1. ## Finding the center of a statistical sample

Suppose I have a large sample of the function f(x,y), for many x's and y's.
I believe that the function should be radial, i.e: f(r^2=(x-x0)^2+(y-y0)^2) = constant.
It is difficult to estimate the errors in each point in the sample, so I don't particularly trust a least square analysis to find x0,y0.
Is there a different more robust way to estimate x0 and y0 (center of the radial function), using some sort of symmetry methods?

2. Originally Posted by Marril
Suppose I have a large sample of the function f(x,y), for many x's and y's.
I believe that the function should be radial, i.e: f(r^2=(x-x0)^2+(y-y0)^2) = constant.
It is difficult to estimate the errors in each point in the sample, so I don't particularly trust a least square analysis to find x0,y0.
Is there a different more robust way to estimate x0 and y0 (center of the radial function), using some sort of symmetry methods?
Can you provide more background information. This looks like you have a different problem which you have done some work on to reach this point.
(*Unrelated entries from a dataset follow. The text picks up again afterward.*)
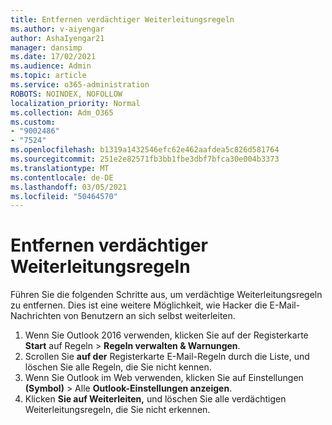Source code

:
 ```yaml
---
title: Entfernen verdächtiger Weiterleitungsregeln
ms.author: v-aiyengar
author: AshaIyengar21
manager: dansimp
ms.date: 17/02/2021
ms.audience: Admin
ms.topic: article
ms.service: o365-administration
ROBOTS: NOINDEX, NOFOLLOW
localization_priority: Normal
ms.collection: Adm_O365
ms.custom:
- "9002486"
- "7524"
ms.openlocfilehash: b1319a1432546efc62e462aafdea5c826d581764
ms.sourcegitcommit: 251e2e82571fb3bb1fbe3dbf7bfca30e004b3373
ms.translationtype: MT
ms.contentlocale: de-DE
ms.lasthandoff: 03/05/2021
ms.locfileid: "50464570"
---
```

# <a name="remove-suspicious-forwarding-rules"></a>Entfernen verdächtiger Weiterleitungsregeln

Führen Sie die folgenden Schritte aus, um verdächtige Weiterleitungsregeln zu entfernen. Dies ist eine weitere Möglichkeit, wie Hacker die E-Mail-Nachrichten von Benutzern an sich selbst weiterleiten.

1. Wenn Sie Outlook 2016 verwenden, klicken Sie auf der Registerkarte **Start** auf Regeln  >  **Regeln verwalten & Warnungen**. 
1. Scrollen Sie **auf der** Registerkarte E-Mail-Regeln durch die Liste, und löschen Sie alle Regeln, die Sie nicht kennen.
1. Wenn Sie Outlook im Web verwenden, klicken Sie auf Einstellungen **(Symbol)** > Alle **Outlook-Einstellungen anzeigen**.
1. Klicken **Sie auf Weiterleiten,** und löschen Sie alle verdächtigen Weiterleitungsregeln, die Sie nicht erkennen.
It is often advantageous to post the original question which is why we often ask for maore background or the original problem.

CB

3. For all intended purposes, the sample f(x,y) can be regarded as an experimental result, which basically it is. The system is as follows:
Put a detector (for example, a CCD plate) in front of a light source, which has a radial intensity profile (the radial function is not known). From this experiment you get the intensity at each pixel, caused from the light source and other noise generators (not generally white noise).
The CCD like device has an unknown efficiency, and it gets randomly saturated at the high intensities directly in front of the light source. Therefore, the units and errors of the data points are pretty arbitrary.
The "good" points are located not directly in front of the source.
My problem is to find the center of the light source on the image. Then I would be able to perform more analyses on the data.